Dopo aver analizzato il funzionamento dell’elettroencefalogramma (EEG) da un punto di vista soprattutto “macroscopico”, ed aver compreso le caratteristiche principali di un classico tracciato EEG, il passo successivo sta nell’approfondire come il segnale elettrico prodotto all’interno del nostro cervello venga recepito dagli elettrodi utilizzati per la misurazione.
Tutto nasce dall’attività dei neuroni
Per dare uno sguardo ad i processi che sottendono l’utilizzo dell’elettroencefalogramma, è necessario scendere ad un livello più basso di quello rappresentato dall’encefalo e dalle sue aree, ovvero quello del singolo neurone.
Nel trasmettere tra loro le informazioni, le cellule neuronali producono due tipologie di segnali. Quando facciamo riferimento al potenziale d’azione, indichiamo il segnale che percorre il neurone dalla zona in cui si attiva il segnale (monticolo assonico) fino ai suoi terminali posti alla fine dell’assone, causando il rilascio del neurotrasmettitore.
I potenziali postsinaptici, invece, riguardano il processo innescato dal legame tra il neurotrasmettitore ed il recettore del neurone postsinaptico, il quale determina l’apertura o la chiusura di canali ionici in grado di modificare il potenziale di membrana.
Questi potenziali postsinaptici possono essere a loro volta divisi in potenziali postsinaptici eccitatori (EPSP) e inibitori (IPSP): mentre i primi determinano un ingresso di ioni a carica positiva e l’uscita di quelli a carica negativa, con una conseguente depolarizzazione della membrana, i secondi porteranno ad un processo opposto, che si tradurrà nell’iperpolarizzazione della stessa.

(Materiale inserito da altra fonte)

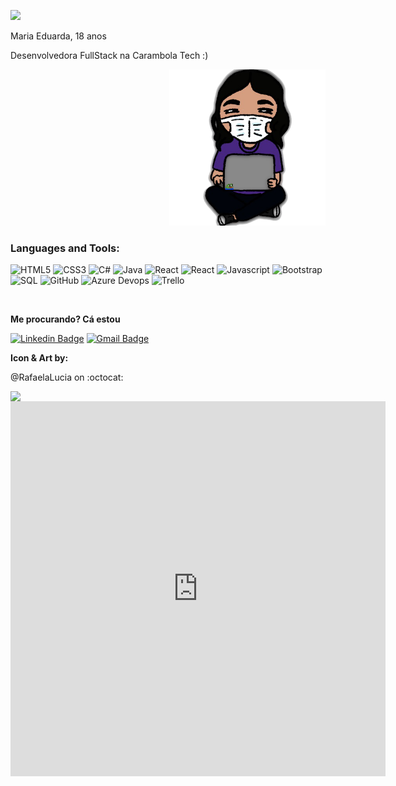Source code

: ![](https://visitor-badge.laobi.icu/badge?page_id=MaduSilva)

<p> Maria Eduarda,  18 anos </p>
<p> Desenvolvedora FullStack na Carambola Tech :) </p>


<p align="right"><img src="https://github.com/MaduSilva/MaduSilva/blob/master/mariapng.png" alt="png" width="250px"></p>

### Languages and Tools:

![HTML5](https://img.shields.io/badge/-Html5-000?&logo=HTML5)
![CSS3](https://img.shields.io/badge/-Css3-000?&logo=CSS3)
![C#](https://img.shields.io/badge/-CSharp-000?&logo=C-SHARP)
![Java](https://img.shields.io/badge/-Java-000?&logo=JAVA)
![React](https://img.shields.io/badge/-ReactJS-000?&logo=React)
![React](https://img.shields.io/badge/-ReactNative-000?&logo=React)
![Javascript](https://img.shields.io/badge/-JavaScript-000?&logo=JAVASCRIPT)
![Bootstrap](https://img.shields.io/badge/-BootStrap-000?&logo=BOOTSTRAP)
![SQL](https://img.shields.io/badge/-SQL-000?&logo=Microsoft)
![GitHub](https://img.shields.io/badge/-Github-000?&logo=Github)
![Azure Devops](https://img.shields.io/badge/-Devops-000?&logo=Microsoft)
![Trello](https://img.shields.io/badge/-Trello-000?&logo=Trello)

<br />

<p><b>Me procurando? Cá estou</p></b>

[![Linkedin Badge](https://img.shields.io/badge/-Madudev-blue?style=flat-square&logo=Linkedin&logoColor=white&link=https://www.linkedin.com/in/madudev)](https://www.linkedin.com/in/madudev)
[![Gmail Badge](https://img.shields.io/badge/-eumadu.silva@gmail.com-c14438?style=flat-square&logo=Gmail&logoColor=white&link=mailto:eumadu.silva@gmail.com)](mailto:eumadu.silva@gmail.com)

<p><b>Icon & Art by: </p></b>

@RafaelaLucia on :octocat:



<a href="https://github.com/MaduSilva/github-readme-stats">
  <img align="left" src="https://github-readme-stats.vercel.app/api?username=MaduSilva&show_icons=true" />
</a>
<iframe width="600" height="600" src="https://ionicabizau.github.io/github-profile-languages/api.html?madusilva" frameborder="0"></iframe>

Alla fine, sarà la sommatoria tra EPSP e IPSP a determinare o meno l’innesco di un nuovo potenziale d’azione sul neurone postsinaptico, e il successivo trasferimento delle informazioni ad una terza cellula mediante un nuovo rilascio di neurotrasmettitore.
Rispetto ai potenziali d’azione, della durata di circa un millisecondo e spesso sfalsati tra un neurone e l’altro, i potenziali post-sinaptici sono più lenti e spesso contemporanei. Proprio per questo, la possibilità dei potenziali post-sinaptici di poter essere sommati tra loro costituisce il contributo principale per la generazione del segnale dell’EEG.
Gli elettrodi ed il sistema internazionale 10-20
Gli elettrodi posti sul capo di un soggetto sono in grado, grazie alla loro particolare composizione, di condurre il segnale elettrico proveniente dal cervello. Solitamente, viene utilizzato un materiale altamente conduttivo come l’argento. Inoltre, questi dischetti di metallo vengono coadiuvati da gel conduttivi specifici.
Il numero di elettrodi utilizzati (che può arrivare fino a 256) varia a seconda dello scopo della registrazione, mentre il posizionamento e il nome degli elettrodi solitamente vengono impostati secondo il Sistema Internazionale 10-20 o 10-10; i numeri in questo caso si riferiscono alla distanza tra due punti di riferimento, ovvero inion (prominenza alla base dell’osso occipitale) e nasion (attaccatura superiore del naso).
Ogni posizione dello scalpo su cui viene posto un elettrodo corrisponde solitamente ad una sigla per discriminare l’area (Fp: frontopolare; F: frontale; C: centrale; P: parietale; T: temporale; O: occipitale) e da un numero che identifica l’emisfero (si usano numeri dispari per l’emisfero sinistro e pari per il destro, mentre la lettera z viene usata per la linea mediana).
Attualmente, anche nuovi device meno ingombranti e senza fili vengono utilizzati per sondare le risposte elettriche prodotte dalle popolazioni neuronali, anche se a volte penalizzando la precisione della rilevazione.